Write out, word for word, the part of the listing below that opens with the line containing "5. **Start the" and closes with the line containing "Our data is", keeping both of those lines and adding no others.
Start of Block
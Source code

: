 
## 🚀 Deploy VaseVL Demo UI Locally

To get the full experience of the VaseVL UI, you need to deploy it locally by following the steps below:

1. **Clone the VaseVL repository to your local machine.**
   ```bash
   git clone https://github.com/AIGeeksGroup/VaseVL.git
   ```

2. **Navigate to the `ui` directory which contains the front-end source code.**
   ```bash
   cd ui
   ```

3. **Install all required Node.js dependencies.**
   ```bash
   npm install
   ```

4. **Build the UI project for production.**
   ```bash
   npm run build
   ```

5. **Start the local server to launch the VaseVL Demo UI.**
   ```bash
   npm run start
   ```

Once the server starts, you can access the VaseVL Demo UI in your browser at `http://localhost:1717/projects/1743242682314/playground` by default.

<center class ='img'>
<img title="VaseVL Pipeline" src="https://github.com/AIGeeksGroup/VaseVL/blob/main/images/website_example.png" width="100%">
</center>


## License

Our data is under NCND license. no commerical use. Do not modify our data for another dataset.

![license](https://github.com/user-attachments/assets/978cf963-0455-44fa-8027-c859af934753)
End of Block
[Response to the exercise]
5. **Start the local server to launch the VaseVL Demo UI.**
   ```bash
   npm run start
   ```

Once the server starts, you can access the VaseVL Demo UI in your browser at `http://localhost:1717/projects/1743242682314/playground` by default.

<center class ='img'>
<img title="VaseVL Pipeline" src="https://github.com/AIGeeksGroup/VaseVL/blob/main/images/website_example.png" width="100%">
</center>


## License

Our data is under NCND license. no commerical use. Do not modify our data for another dataset.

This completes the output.